The Tribunal heard matters in the following cases:
- Chief Prosecutor vs. Muhammad Kamaruzzaman
The day’s proceedings started later than usual because the Defense witness scheduled to testify in Kamaruzzaman’s case was not initially allowed to enter the tribunal premises in a car. The Defense Counsel accompanying him was adamant that the witness would not get out to walk because of the prior incident in which a Defense witness was allegedly abducted outside the Tribunal. After the situation was resolved the Tribunal heard Defense witness 5 provide direct testimony and allowed the Prosecution to conduct their cross-examination.
After the witness’ testimony was concluded the Chief Prosecutor began their Closing Arguments in the case.
Chief Prosecutor vs.
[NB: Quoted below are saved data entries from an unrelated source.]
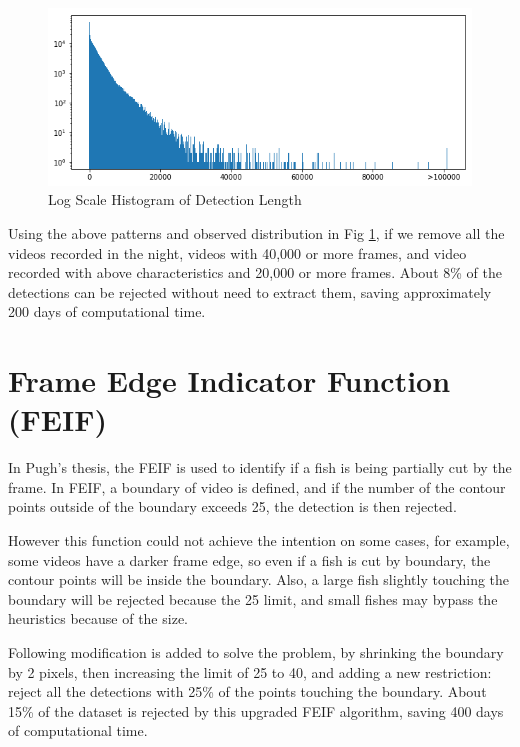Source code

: \documentclass[bsc,logo,twoside,fullspacing,parskip]{infthesis}
\begin{document}
\begin{figure}[h]
\centering
    \includegraphics[scale=0.40]{graph/frame_distribution.png}
    \caption{Log Scale Histogram of Detection Length}
    \label{fig:vidlength}
\end{figure}

Using the above patterns and observed distribution in Fig \ref{fig:vidlength}, if we remove all the videos recorded in the night, videos with 40,000 or more frames, and video recorded with above characteristics and 20,000 or more frames. About 8\% of the detections can be rejected without need to extract them, saving approximately 200 days of computational time.


\section{Frame Edge Indicator Function (FEIF)}

In Pugh's thesis\cite{P1}, the FEIF is used to identify if a fish is being partially cut by the frame. In FEIF, a boundary of video is defined, and if the number of the contour points outside of the boundary exceeds 25, the detection is then rejected.

However this function could not achieve the intention on some cases, for example, some videos have a darker frame edge, so even if a fish is cut by boundary, the contour points will be inside the boundary. Also, a large fish slightly touching the boundary will be rejected because the 25 limit, and small fishes may bypass the heuristics because of the size.

Following modification is added to solve the problem, by shrinking the boundary by 2 pixels, then increasing the limit of 25 to 40, and adding a new restriction: reject all the detections with 25\% of the points touching the boundary. About 15\% of the dataset is rejected by this upgraded FEIF algorithm, saving 400 days of computational time.
\end{document}
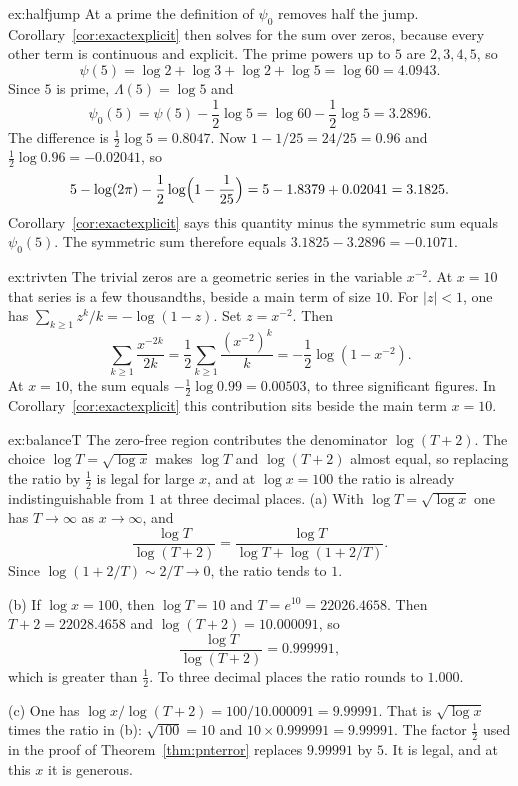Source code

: \begin{solution}{ex:halfjump}
\idea At a prime the definition of $\psi_0$ removes half the jump. Corollary~\ref{cor:exactexplicit} then solves for the sum over zeros, because every other term is continuous and explicit.
\writeup The prime powers up to $5$ are $2,3,4,5$, so
\[
\psi(5)=\log2+\log3+\log2+\log5=\log60=4.0943.
\]
Since $5$ is prime, $\Lambda(5)=\log5$ and
\[
\psi_0(5)=\psi(5)-\frac12\log5=\log60-\frac12\log5=3.2896.
\]
The difference is $\frac12\log5=0.8047$. Now $1-1/25=24/25=0.96$ and $\frac12\log0.96=-0.02041$, so
\[
5-\log(2\pi)-\frac12\log\Bigl(1-\frac1{25}\Bigr)=5-1.8379+0.02041=3.1825.
\]
Corollary~\ref{cor:exactexplicit} says this quantity minus the symmetric sum equals $\psi_0(5)$. The symmetric sum therefore equals $3.1825-3.2896=-0.1071$.
\end{solution}

\begin{solution}{ex:trivten}
\idea The trivial zeros are a geometric series in the variable $x^{-2}$. At $x=10$ that series is a few thousandths, beside a main term of size $10$.
\writeup For $|z|<1$, one has $\sum_{k\ge1}z^k/k=-\log(1-z)$. Set $z=x^{-2}$. Then
\[
\sum_{k\ge1}\frac{x^{-2k}}{2k}=\frac12\sum_{k\ge1}\frac{(x^{-2})^k}k=-\frac12\log(1-x^{-2}).
\]
At $x=10$, the sum equals $-\frac12\log0.99=0.00503$, to three significant figures. In Corollary~\ref{cor:exactexplicit} this contribution sits beside the main term $x=10$.
\end{solution}

\begin{solution}{ex:balanceT}
\idea The zero-free region contributes the denominator $\log(T+2)$. The choice $\log T=\sqrt{\log x}$ makes $\log T$ and $\log(T+2)$ almost equal, so replacing the ratio by $\frac12$ is legal for large $x$, and at $\log x=100$ the ratio is already indistinguishable from $1$ at three decimal places.
\writeup (a) With $\log T=\sqrt{\log x}$ one has $T\to\infty$ as $x\to\infty$, and
\[
\frac{\log T}{\log(T+2)}=\frac{\log T}{\log T+\log(1+2/T)}.
\]
Since $\log(1+2/T)\sim2/T\to0$, the ratio tends to $1$.

(b) If $\log x=100$, then $\log T=10$ and $T=e^{10}=22026.4658$. Then $T+2=22028.4658$ and $\log(T+2)=10.000091$, so
\[
\frac{\log T}{\log(T+2)}=0.999991,
\]
which is greater than $\frac12$. To three decimal places the ratio rounds to $1.000$.

(c) One has $\log x/\log(T+2)=100/10.000091=9.99991$. That is $\sqrt{\log x}$ times the ratio in (b): $\sqrt{100}=10$ and $10\times0.999991=9.99991$. The factor $\frac12$ used in the proof of Theorem~\ref{thm:pnterror} replaces $9.99991$ by $5$. It is legal, and at this $x$ it is generous.
\end{solution}

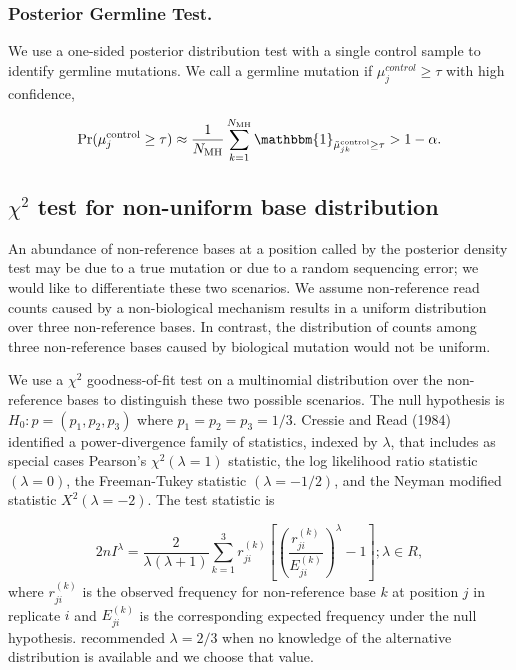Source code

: \documentclass{bioinfo}
\begin{document}
\subsubsection*{Posterior Germline Test.}

We use a one-sided posterior distribution test with a single control sample to identify germline mutations. We call a germline mutation if $ \mu_j^{control} \geq \tau$ with high confidence,

\begin{equation}\label{eqn:germ_test}
	\Pr(\mu_j^{\text{control}}  \geq \tau ) \approx \frac{1}{N_{\text{MH}}} \sum_{k=1}^{N_{\text{MH}}} \mathbbm{1}_{\tilde{\mu}_{jk}^{\text{control}} \geq \tau } > 1-\alpha.
\end{equation}

\subsection{$\chi^2$ test for non-uniform base distribution}

An abundance of non-reference bases at a position called by the posterior density test may be due to a true mutation or due to a random sequencing error; we would like to differentiate these two scenarios. We assume non-reference read counts caused by a non-biological mechanism results in a uniform distribution over three non-reference bases. In contrast, the distribution of counts among three non-reference bases caused by biological mutation would not be uniform.

We use a $\chi^2$ goodness-of-fit test on a multinomial distribution over the non-reference bases to distinguish these two possible scenarios. The null hypothesis is $H_0: p = (p_1, p_2, p_3)$ where $p_1=p_2=p_3=1/3$. Cressie and Read (1984) identified a power-divergence family of statistics, indexed by $\lambda$, that includes as special cases Pearson's $\chi^2 (\lambda = 1)$ statistic, the log likelihood ratio statistic $(\lambda = 0)$, the Freeman-Tukey statistic $(\lambda = -1/2)$, and the Neyman modified statistic $X^2 (\lambda = -2)$. The test statistic is

\begin{equation}
 2nI^\lambda = \frac{2}{\lambda(\lambda+1)}\sum_{k=1}^3 r_{ji}^{(k)} \left[\left(\frac{r_{ji}^{(k)}}{E_{ji}^{(k)}}\right)^\lambda-1\right];\lambda \in R,
\end{equation}
where $r_{ji}^{(k)}$ is the observed frequency for non-reference base $k$ at position $j$ in replicate $i$ and $E_{ji}^{(k)}$ is the corresponding expected frequency under the null hypothesis. \citet{cressie1984multinomial} recommended $\lambda = 2/3$ when no knowledge of the alternative distribution is available and we choose that value.
\end{document}
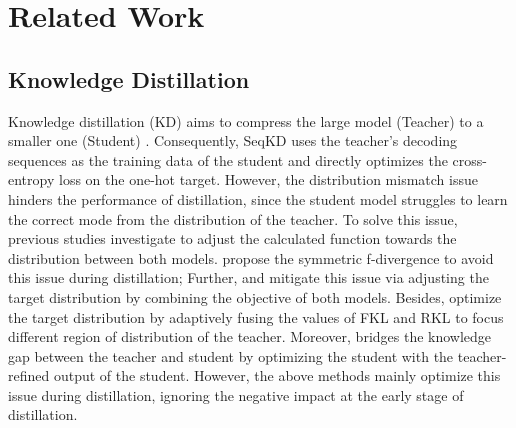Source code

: \section{Related Work}
\subsection{Knowledge Distillation}
Knowledge distillation (KD) aims to compress the large model (Teacher) to a smaller one (Student) \citep{buciluǎ2006model, hinton2015distilling}. 
% 
Consequently, SeqKD \citep{kim2016sequence} uses the teacher’s decoding sequences as the training data of the student and directly optimizes the cross-entropy loss on the one-hot target.
% 
However, the distribution mismatch issue hinders the performance of distillation, since the student model struggles to learn the correct mode from the distribution of the teacher.
% 
To solve this issue, previous studies investigate to adjust the calculated function towards the distribution between both models.
% 
\citet{wen2023f} propose the symmetric f-divergence to avoid this issue during distillation;
% 
Further, \citet{gu2024minillm} and \citet{ko2024distillm} mitigate this issue via adjusting the target distribution by combining the objective of both models.
% 
Besides, \citet{wu2024rethinking} optimize the target distribution by adaptively fusing the values of FKL and RKL to focus different region of distribution of the teacher.
% 
Moreover, \citet{xu2024speculative} bridges the knowledge gap between the teacher and student by optimizing the student with the teacher-refined output of the student.
% 
However, the above methods mainly optimize this issue during distillation, ignoring the negative impact at the early stage of distillation.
Kamaruzzaman
Testimony of Defense Witness 5
Mr Abdur Rahim, Defense witness 5, testified before the Tribunal. During his direct examination, the witness testified that he is the son of Late Didar Ali and is a permanent resident, living in Mymensingh District. He is an elderly businessman of the locality. He claimed to have been a freedom fighter during the Liberation War and the General Secretary of Shecchashebok Bahini (Volunteer Forces) formed after the Liberation War. Mr. Rahim testified that he never heard Kamaruzzaman’s name referenced in connection to the Al-Badr or Rajakar forces in Mymensingh District.
On cross-examination the Prosecution asked the witness whether he is aware that there were forces both in favor and against the liberation in the 1971. He replied that he was aware of that fact. In response to the Prosecution’s questioning, the witness admitted that that he does not hold any certificate or document stating that he is a freedom fighter. Later, he contradicted his previous statement by saying that he did not know that there were Rajakar and Al-Badr forces during the Liberation War. The Prosecution concluded their cross-examination, suggesting that the witness came to give false evidence in support of Kamaruzzaman and that he was actively concealing the truth.
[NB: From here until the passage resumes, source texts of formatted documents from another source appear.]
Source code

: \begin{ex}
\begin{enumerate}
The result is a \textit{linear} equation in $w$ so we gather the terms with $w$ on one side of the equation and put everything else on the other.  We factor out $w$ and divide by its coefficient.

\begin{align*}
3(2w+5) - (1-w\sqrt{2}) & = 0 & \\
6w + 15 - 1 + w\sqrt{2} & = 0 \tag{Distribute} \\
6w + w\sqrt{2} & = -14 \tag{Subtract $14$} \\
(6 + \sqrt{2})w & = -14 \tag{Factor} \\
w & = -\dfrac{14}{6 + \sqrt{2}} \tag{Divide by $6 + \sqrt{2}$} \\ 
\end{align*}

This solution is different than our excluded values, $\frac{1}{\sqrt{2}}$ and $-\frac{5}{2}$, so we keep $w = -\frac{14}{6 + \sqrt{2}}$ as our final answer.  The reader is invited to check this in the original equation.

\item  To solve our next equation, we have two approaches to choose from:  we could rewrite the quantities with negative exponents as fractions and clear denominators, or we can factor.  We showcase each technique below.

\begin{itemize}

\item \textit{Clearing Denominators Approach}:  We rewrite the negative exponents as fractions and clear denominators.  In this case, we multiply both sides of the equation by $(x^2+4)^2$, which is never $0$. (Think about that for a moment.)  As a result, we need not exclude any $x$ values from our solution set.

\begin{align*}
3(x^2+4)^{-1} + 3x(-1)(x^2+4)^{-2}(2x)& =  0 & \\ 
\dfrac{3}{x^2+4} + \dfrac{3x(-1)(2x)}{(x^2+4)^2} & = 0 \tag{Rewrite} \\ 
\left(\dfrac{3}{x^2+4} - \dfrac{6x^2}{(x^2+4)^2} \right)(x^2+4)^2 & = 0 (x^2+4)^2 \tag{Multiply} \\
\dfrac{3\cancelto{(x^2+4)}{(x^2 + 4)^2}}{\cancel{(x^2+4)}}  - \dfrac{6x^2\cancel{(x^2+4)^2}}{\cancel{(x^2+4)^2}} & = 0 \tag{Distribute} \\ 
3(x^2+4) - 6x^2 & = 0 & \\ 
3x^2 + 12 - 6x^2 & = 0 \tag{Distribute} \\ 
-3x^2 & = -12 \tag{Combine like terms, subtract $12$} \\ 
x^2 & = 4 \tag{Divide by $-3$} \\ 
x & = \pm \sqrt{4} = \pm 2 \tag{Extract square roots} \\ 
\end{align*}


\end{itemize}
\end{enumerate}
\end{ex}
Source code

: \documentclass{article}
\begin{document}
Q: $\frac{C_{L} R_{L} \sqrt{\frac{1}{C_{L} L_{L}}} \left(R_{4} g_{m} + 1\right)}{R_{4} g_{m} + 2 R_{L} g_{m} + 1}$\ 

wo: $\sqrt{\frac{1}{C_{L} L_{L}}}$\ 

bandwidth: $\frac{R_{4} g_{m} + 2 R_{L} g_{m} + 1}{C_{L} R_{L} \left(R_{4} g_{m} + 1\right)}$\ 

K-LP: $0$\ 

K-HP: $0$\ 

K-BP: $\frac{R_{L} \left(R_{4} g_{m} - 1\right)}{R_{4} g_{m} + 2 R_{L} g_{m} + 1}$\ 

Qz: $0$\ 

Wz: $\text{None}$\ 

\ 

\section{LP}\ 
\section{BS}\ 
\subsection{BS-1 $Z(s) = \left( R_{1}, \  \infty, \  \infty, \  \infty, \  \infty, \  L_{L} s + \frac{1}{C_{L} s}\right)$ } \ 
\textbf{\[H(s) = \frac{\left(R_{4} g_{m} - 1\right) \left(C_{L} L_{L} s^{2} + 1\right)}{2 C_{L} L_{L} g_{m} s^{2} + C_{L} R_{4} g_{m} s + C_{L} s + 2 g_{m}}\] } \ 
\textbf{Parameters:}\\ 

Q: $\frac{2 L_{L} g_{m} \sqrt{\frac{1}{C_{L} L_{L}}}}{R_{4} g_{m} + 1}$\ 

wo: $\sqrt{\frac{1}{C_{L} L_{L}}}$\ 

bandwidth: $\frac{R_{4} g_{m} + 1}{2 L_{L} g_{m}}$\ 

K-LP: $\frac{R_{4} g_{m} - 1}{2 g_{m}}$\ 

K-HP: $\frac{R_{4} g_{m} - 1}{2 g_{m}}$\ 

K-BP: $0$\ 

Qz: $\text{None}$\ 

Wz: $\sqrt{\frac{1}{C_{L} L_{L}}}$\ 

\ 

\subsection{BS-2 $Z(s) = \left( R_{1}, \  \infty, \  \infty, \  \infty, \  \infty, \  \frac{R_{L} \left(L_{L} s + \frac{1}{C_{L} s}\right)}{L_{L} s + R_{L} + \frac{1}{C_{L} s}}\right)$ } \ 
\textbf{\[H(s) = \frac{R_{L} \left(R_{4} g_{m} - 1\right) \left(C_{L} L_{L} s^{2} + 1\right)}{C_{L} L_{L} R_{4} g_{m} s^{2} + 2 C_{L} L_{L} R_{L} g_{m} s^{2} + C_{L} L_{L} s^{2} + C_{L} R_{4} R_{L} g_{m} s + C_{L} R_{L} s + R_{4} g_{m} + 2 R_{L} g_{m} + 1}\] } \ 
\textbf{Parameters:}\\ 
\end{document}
Prosecution’s Closing Arguments
The Prosecution began Closing Arguments. The lead Prosecutor began his submission by remembering the father of the nation Banglabandhu Sheikh Mujibur Rahman; the four national leaders, Sher-e-Bangla AK Fazlul Huq, Maolana Abdul Hamid Khan Bhashani; and all freedom fighters. The Chief Prosecutor then provided an overview of the nation’s historical background, starting from the British India period of struggle, the period of the joint East and West Pakistan, and the emergence of independent Bangladesh. He stated that the then existing Jamaat-e-Islam and Islami Chatra Shongho parties supported and assisted the Pakistani Army and Bihari community in the persecution of the Bengali society. The Prosecution proclaimed that it is widely known that Defendants Professor Gholam Azam, Motiur Rahman Nizami, and the accused of the instant case, Muhammad Kamaruzzaman played a role in the formation of the Peace Cimmittee, and yet they have managed to escape justice for 40 years. He concluded by saying that it is time to finally achieve justice. He then allowed another Prosecutor to continue with the arguments.
The Prosecution continued presenting the historical background leading up to the Liberation War, including the Language Movement, the Four Point Protest, and the 1970 general election. The Prosecution reiterated that Pakistan’s Aiyub Khan and General Niazi termed the Bengali people as a low class people destined to be ruled.
At this point the Tribunal asked the prosecution counsel to address the particular charges and evidence against the accused instead of presenting history and facts of common knowledge. The Prosecution then said that 40,000 Rajakars opposed the independence movement and that Major Riyaz (referred to by Prosecution witness 2) and Major Aiyub (referred to by Prosecution witness 3) played central roles in Mymensingh, Kamaruzzaman’s alleged area of operation. He submitted that Kamaruzzaman founded Rajakar camps, torture cells and the local Peace Committee.
The Tribunal then allocated 25-27 March for the completion of the Prosecution’s Closing Arguments. They also stated that the Tribunal would adhere to its own findings about the historical aspects of the cases and points of law, which had been established in its two previous judgments (in the case of Abul Kalam Azad and Quader Molla), unless the Appellate Division reverses their findings. The court then adjourned for the day.